I thought I was going to be able to consolidate all of my streaming services to one box with the new Tivo, but regrettably, that does not seem to be the case. I'm starting to wonder if I made a mistake upgrading!


----------



## confinoj

New roamio basic and 2 minis. Also noticed some buffering issues with Amazon limited only to TiVo devices. All wired with very consistent 30mb/s download speed.


----------



## WhoAmI

Just as a counterpoint, I streamed an Amazon Prime movie for the first time last night and it worked fine, no buffering, excellent quality. I've not streamed much (only recently able to) so I can't comment on consistency, but I was pleasantly surprised by the experience.

Details: Roamio Pro, wired ethernet, Comcast 30 Mbps, Star Trek Into Darkness, streamed late after my neighbors were sleeping...


----------



## jux

I am also experiencing stuttering and low quality with my newly acquired Roamio basic (12/14) when using Amazon instant video. I am connected to my router using an Ethernet cable and there are 2 minis in the house as well. I am *not *using MoCA to connect the devices.

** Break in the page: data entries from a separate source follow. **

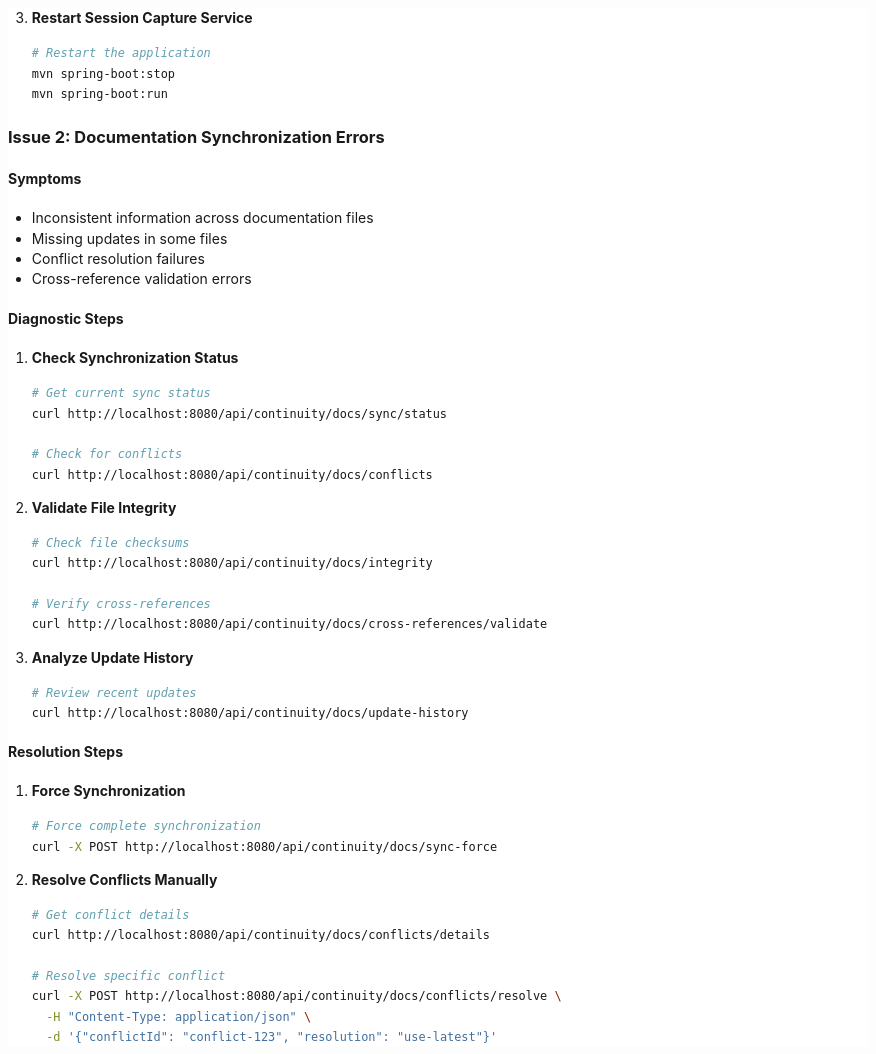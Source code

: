 3. **Restart Session Capture Service**
   ```bash
   # Restart the application
   mvn spring-boot:stop
   mvn spring-boot:run
   ```

### Issue 2: Documentation Synchronization Errors

#### Symptoms
- Inconsistent information across documentation files
- Missing updates in some files
- Conflict resolution failures
- Cross-reference validation errors

#### Diagnostic Steps

1. **Check Synchronization Status**
   ```bash
   # Get current sync status
   curl http://localhost:8080/api/continuity/docs/sync/status
   
   # Check for conflicts
   curl http://localhost:8080/api/continuity/docs/conflicts
   ```

2. **Validate File Integrity**
   ```bash
   # Check file checksums
   curl http://localhost:8080/api/continuity/docs/integrity
   
   # Verify cross-references
   curl http://localhost:8080/api/continuity/docs/cross-references/validate
   ```

3. **Analyze Update History**
   ```bash
   # Review recent updates
   curl http://localhost:8080/api/continuity/docs/update-history
   ```

#### Resolution Steps

1. **Force Synchronization**
   ```bash
   # Force complete synchronization
   curl -X POST http://localhost:8080/api/continuity/docs/sync-force
   ```

2. **Resolve Conflicts Manually**
   ```bash
   # Get conflict details
   curl http://localhost:8080/api/continuity/docs/conflicts/details
   
   # Resolve specific conflict
   curl -X POST http://localhost:8080/api/continuity/docs/conflicts/resolve \
     -H "Content-Type: application/json" \
     -d '{"conflictId": "conflict-123", "resolution": "use-latest"}'
   ```

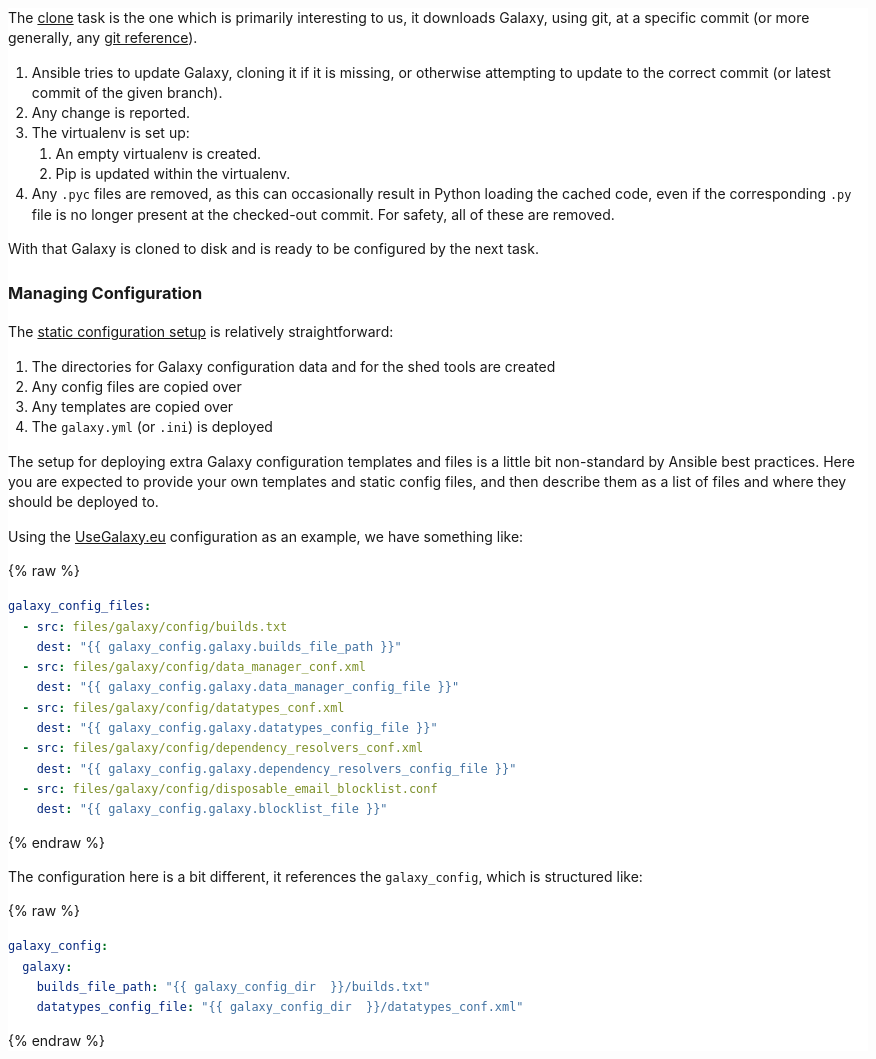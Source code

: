 The [clone](https://github.com/galaxyproject/ansible-galaxy/blob/master/tasks/clone.yml) task is the one which is primarily interesting to us, it downloads Galaxy, using git, at a specific commit (or more generally, any [git reference](https://git-scm.com/book/en/v2/Git-Internals-Git-References)).

1. Ansible tries to update Galaxy, cloning it if it is missing, or otherwise attempting to update to the correct commit (or latest commit of the given branch).
2. Any change is reported.
3. The virtualenv is set up:
    1. An empty virtualenv is created.
    2. Pip is updated within the virtualenv.
4. Any `.pyc` files are removed, as this can occasionally result in Python loading the cached code, even if the corresponding `.py` file is no longer present at the checked-out commit. For safety, all of these are removed.

With that Galaxy is cloned to disk and is ready to be configured by the next task.

### Managing Configuration

The [static configuration setup](https://github.com/galaxyproject/ansible-galaxy/blob/master/tasks/static_setup.yml) is relatively straightforward:

1. The directories for Galaxy configuration data and for the shed tools are created
2. Any config files are copied over
3. Any templates are copied over
4. The `galaxy.yml` (or `.ini`) is deployed

The setup for deploying extra Galaxy configuration templates and files is a little bit non-standard by Ansible best practices. Here you are expected to provide your own templates and static config files, and then describe them as a list of files and where they should be deployed to.

Using the [UseGalaxy.eu](https://github.com/usegalaxy-eu/infrastructure-playbook/blob/02ca578211bfee45044facf36635d28208e5dbb3/group_vars/galaxy.yml#L578) configuration as an example, we have something like:


{% raw %}
```yaml
galaxy_config_files:
  - src: files/galaxy/config/builds.txt
    dest: "{{ galaxy_config.galaxy.builds_file_path }}"
  - src: files/galaxy/config/data_manager_conf.xml
    dest: "{{ galaxy_config.galaxy.data_manager_config_file }}"
  - src: files/galaxy/config/datatypes_conf.xml
    dest: "{{ galaxy_config.galaxy.datatypes_config_file }}"
  - src: files/galaxy/config/dependency_resolvers_conf.xml
    dest: "{{ galaxy_config.galaxy.dependency_resolvers_config_file }}"
  - src: files/galaxy/config/disposable_email_blocklist.conf
    dest: "{{ galaxy_config.galaxy.blocklist_file }}"
```
{% endraw %}

The configuration here is a bit different, it references the `galaxy_config`, which is structured like:

{% raw %}
```yaml
galaxy_config:
  galaxy:
    builds_file_path: "{{ galaxy_config_dir  }}/builds.txt"
    datatypes_config_file: "{{ galaxy_config_dir  }}/datatypes_conf.xml"
```
{% endraw %}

I replaced my ROKU with the Roamio on this same Ethernet cable but never experienced any stuttering issues with the ROKU using Amazon instant video. I have another ROKU using wireless in my house and I am not experiencing any issues with that device either. Only the Roamio basic is experiencing this issue.

Any thoughts on what I can do to fix this apart from putting the ROKU back? I'd like the Roamio solution to work.


----------



## dmartin5454

Add me to the list of folks experiencing buffering issues with my new Roamio Plus when trying to stream using Amazon. If I switch to my Samsung TV's Amazon app, it streams beautifully and is rock solid. I have Comcast as my ISP and have the Roamio hard-wired to the combo router/modem by ethernet. I have 50Mb speed from Comcast. My wife's Mac laptop connected wirelessly streaming Amazon from a browser worked better than the Roamio. It is very strange that there are a significant number of users who have this issue and apparently a significant number of users who have no problems at all. It would be nice if someone could find out what is causing this and we could get a fix.


----------



## confinoj

I am using Google for my DNS server. Anyone else with issues also using Google? It's hard to do a direct compare to my isp's DNS servers since the issue is intermittent.


----------



## c133roamioerrors

I was really looking forward to Amazon Prime streaming on my roamio pro.
I started watching the shows and was constantly annoyed by buffering issues. I see no resolution in sight and gave up and bought a Roku.
I had the same problem with Netflix streaming on my premier and rather than waiting for TiVo to fix it, I bought a roamio pro.


----------



## CharlesH

jux said:


> I am also experiencing stuttering and low quality with my newly acquired Roamio basic (12/14) when using Amazon instant video. I am connected to my router using an Ethernet cable and there are 2 minis in the house as well. I am *not *using MoCA to connect the devices.
> 
> I replaced my ROKU with the Roamio on this same Ethernet cable but never experienced any stuttering issues with the ROKU using Amazon instant video. I have another ROKU using wireless in my house and I am not experiencing any issues with that device either. Only the Roamio basic is experiencing this issue.
> 
> Any thoughts on what I can do to fix this apart from putting the ROKU back? I'd like the Roamio solution to work.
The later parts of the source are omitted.